TRY IT = Pictures do not belong in your copy. Repeat all the other data exactly.

──────── DATASET EXCERPTS

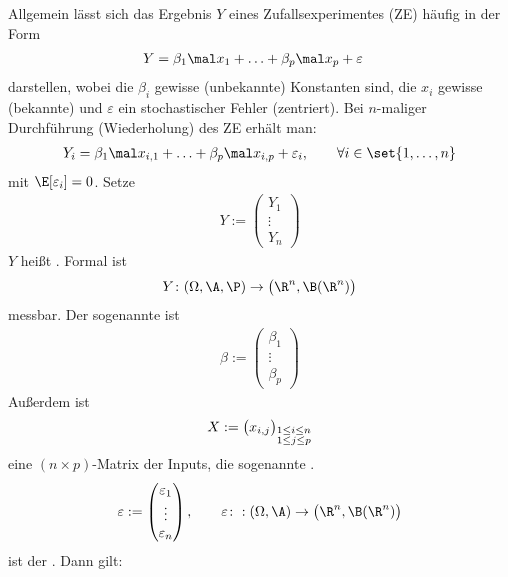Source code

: Allgemein lässt sich das Ergebnis $Y$ eines Zufallsexperimentes (ZE) häufig in der Form
\begin{align*}
	Y&=\beta_1\mal x_1+\ldots+\beta_p\mal x_p+\varepsilon
\end{align*}
darstellen, wobei die $\beta_i$ gewisse (unbekannte) Konstanten sind, die $x_i$ gewisse (bekannte)  und $\varepsilon$ ein stochastischer Fehler (zentriert).
Bei $n$-maliger Durchführung (Wiederholung) des ZE erhält man:
\begin{align}\label{eq:1.1}
	Y_i=\beta_1\mal x_{i,1}+\ldots+\beta_p\mal x_{i,p}+\varepsilon_i,\qquad\forall i\in\set{1,\ldots,n}
\end{align}
mit $\E[\varepsilon_i]=0$.
Setze
\begin{align*}
	Y:=
	\begin{pmatrix}
		Y_1\\
		\vdots\\
		Y_n
	\end{pmatrix}
\end{align*}
$Y$ heißt .
Formal ist
\begin{align*}
	Y\colon(\Omega,\A,\P)\to\big(\R^n,\B(\R^n)\big)
\end{align*}
messbar.
Der sogenannte  ist
\begin{align*}
	\beta:=\begin{pmatrix}
		\beta_1\\
		\vdots\\
		\beta_p
	\end{pmatrix}
\end{align*}
Außerdem ist
\begin{align*}
	X:=\big(x_{i,j}\big)_{\begin{subarray}{c}
		1\leq i\leq n\\
		1\leq j\leq p
	\end{subarray}}
\end{align*}
eine $(n\times p)$-Matrix der Inputs, die sogenannte .
\begin{align*}
	\varepsilon:=\begin{pmatrix}
		\varepsilon_1\\
		\vdots\\
		\varepsilon_n
	\end{pmatrix},\qquad
	\varepsilon\colon:(\Omega,\A)\to\big(\R^n,\B(\R^n)\big)
\end{align*}
ist der .
Dann gilt: %
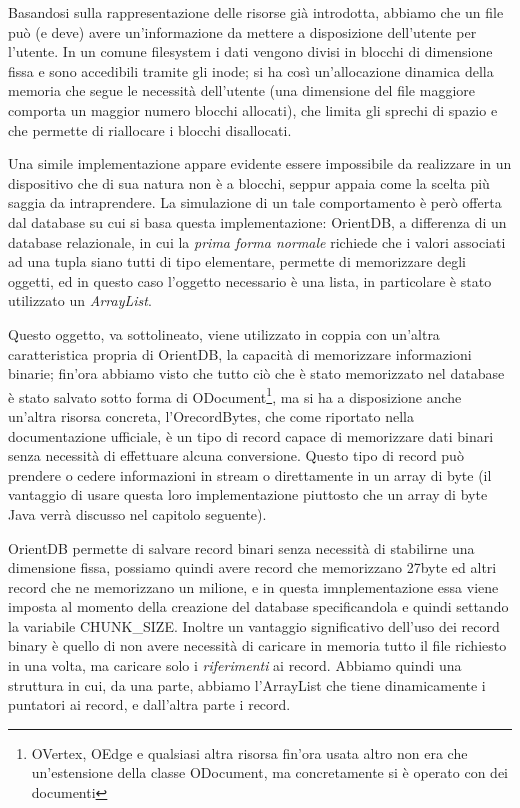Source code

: Basandosi sulla rappresentazione delle risorse già introdotta, abbiamo che un file può (e deve) avere un'informazione da mettere a disposizione dell'utente per l'utente. In un comune filesystem i dati vengono divisi in blocchi di dimensione fissa e sono accedibili tramite gli inode; si ha così un'allocazione dinamica della memoria che segue le necessità dell'utente (una dimensione del file maggiore comporta un maggior numero blocchi allocati), che limita gli sprechi di spazio e che permette di riallocare i blocchi disallocati.

Una simile implementazione appare evidente essere impossibile da realizzare in un dispositivo che di sua natura non è a blocchi, seppur appaia come la scelta più saggia da intraprendere. La simulazione di un tale comportamento è però offerta dal database su cui si basa questa implementazione: OrientDB, a differenza di un database relazionale, in cui la \emph{prima forma normale} richiede che i valori associati ad una tupla siano tutti di tipo elementare, permette di memorizzare degli oggetti, ed in questo caso l'oggetto necessario è una lista, in particolare è stato utilizzato un \emph{ArrayList}.

Questo oggetto, va sottolineato, viene utilizzato in coppia con un'altra caratteristica propria di OrientDB, la capacità di memorizzare informazioni binarie; fin'ora abbiamo visto che tutto ciò che è stato memorizzato nel database è stato salvato sotto forma di  ODocument\footnote{OVertex, OEdge e qualsiasi altra risorsa fin'ora usata altro non era che un'estensione della classe ODocument, ma concretamente si è operato con dei documenti}, ma si ha a disposizione anche un'altra risorsa concreta, l'OrecordBytes, che come riportato nella documentazione ufficiale, è un tipo di record capace di memorizzare dati binari senza necessità di effettuare alcuna conversione. Questo tipo di record può prendere o cedere informazioni in stream o direttamente in un array di byte (il vantaggio di usare questa loro implementazione piuttosto che un array di byte Java verrà discusso nel capitolo seguente).

OrientDB permette di salvare record binari senza necessità di stabilirne una dimensione fissa, possiamo quindi avere record che memorizzano 27byte ed altri record che ne memorizzano un milione, e in questa imnplementazione essa viene imposta al momento della creazione del database specificandola e quindi settando la variabile CHUNK\_SIZE. Inoltre un vantaggio significativo dell'uso dei record binary è quello di non avere necessità di caricare in memoria tutto il file richiesto in una volta, ma caricare solo i \emph{riferimenti} ai record. Abbiamo quindi una struttura in cui, da una parte, abbiamo l'ArrayList che tiene dinamicamente i puntatori ai record, e dall'altra parte i record.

────────────────

EXPECTED ANSWER =
Source code

: Allgemein lässt sich das Ergebnis $Y$ eines Zufallsexperimentes (ZE) häufig in der Form
\begin{align*}
	Y&=\beta_1\mal x_1+\ldots+\beta_p\mal x_p+\varepsilon
\end{align*}
darstellen, wobei die $\beta_i$ gewisse (unbekannte) Konstanten sind, die $x_i$ gewisse (bekannte)  und $\varepsilon$ ein stochastischer Fehler (zentriert).
Bei $n$-maliger Durchführung (Wiederholung) des ZE erhält man:
\begin{align}\label{eq:1.1}
	Y_i=\beta_1\mal x_{i,1}+\ldots+\beta_p\mal x_{i,p}+\varepsilon_i,\qquad\forall i\in\set{1,\ldots,n}
\end{align}
mit $\E[\varepsilon_i]=0$.
Setze
\begin{align*}
	Y:=
	\begin{pmatrix}
		Y_1\\
		\vdots\\
		Y_n
	\end{pmatrix}
\end{align*}
$Y$ heißt .
Formal ist
\begin{align*}
	Y\colon(\Omega,\A,\P)\to\big(\R^n,\B(\R^n)\big)
\end{align*}
messbar.
Der sogenannte  ist
\begin{align*}
	\beta:=\begin{pmatrix}
		\beta_1\\
		\vdots\\
		\beta_p
	\end{pmatrix}
\end{align*}
Außerdem ist
\begin{align*}
	X:=\big(x_{i,j}\big)_{\begin{subarray}{c}
		1\leq i\leq n\\
		1\leq j\leq p
	\end{subarray}}
\end{align*}
eine $(n\times p)$-Matrix der Inputs, die sogenannte .
\begin{align*}
	\varepsilon:=\begin{pmatrix}
		\varepsilon_1\\
		\vdots\\
		\varepsilon_n
	\end{pmatrix},\qquad
	\varepsilon\colon:(\Omega,\A)\to\big(\R^n,\B(\R^n)\big)
\end{align*}
ist der .
Dann gilt: %
Source code

: Basandosi sulla rappresentazione delle risorse già introdotta, abbiamo che un file può (e deve) avere un'informazione da mettere a disposizione dell'utente per l'utente. In un comune filesystem i dati vengono divisi in blocchi di dimensione fissa e sono accedibili tramite gli inode; si ha così un'allocazione dinamica della memoria che segue le necessità dell'utente (una dimensione del file maggiore comporta un maggior numero blocchi allocati), che limita gli sprechi di spazio e che permette di riallocare i blocchi disallocati.

Una simile implementazione appare evidente essere impossibile da realizzare in un dispositivo che di sua natura non è a blocchi, seppur appaia come la scelta più saggia da intraprendere. La simulazione di un tale comportamento è però offerta dal database su cui si basa questa implementazione: OrientDB, a differenza di un database relazionale, in cui la \emph{prima forma normale} richiede che i valori associati ad una tupla siano tutti di tipo elementare, permette di memorizzare degli oggetti, ed in questo caso l'oggetto necessario è una lista, in particolare è stato utilizzato un \emph{ArrayList}.

Questo oggetto, va sottolineato, viene utilizzato in coppia con un'altra caratteristica propria di OrientDB, la capacità di memorizzare informazioni binarie; fin'ora abbiamo visto che tutto ciò che è stato memorizzato nel database è stato salvato sotto forma di  ODocument\footnote{OVertex, OEdge e qualsiasi altra risorsa fin'ora usata altro non era che un'estensione della classe ODocument, ma concretamente si è operato con dei documenti}, ma si ha a disposizione anche un'altra risorsa concreta, l'OrecordBytes, che come riportato nella documentazione ufficiale, è un tipo di record capace di memorizzare dati binari senza necessità di effettuare alcuna conversione. Questo tipo di record può prendere o cedere informazioni in stream o direttamente in un array di byte (il vantaggio di usare questa loro implementazione piuttosto che un array di byte Java verrà discusso nel capitolo seguente).

OrientDB permette di salvare record binari senza necessità di stabilirne una dimensione fissa, possiamo quindi avere record che memorizzano 27byte ed altri record che ne memorizzano un milione, e in questa imnplementazione essa viene imposta al momento della creazione del database specificandola e quindi settando la variabile CHUNK\_SIZE. Inoltre un vantaggio significativo dell'uso dei record binary è quello di non avere necessità di caricare in memoria tutto il file richiesto in una volta, ma caricare solo i \emph{riferimenti} ai record. Abbiamo quindi una struttura in cui, da una parte, abbiamo l'ArrayList che tiene dinamicamente i puntatori ai record, e dall'altra parte i record.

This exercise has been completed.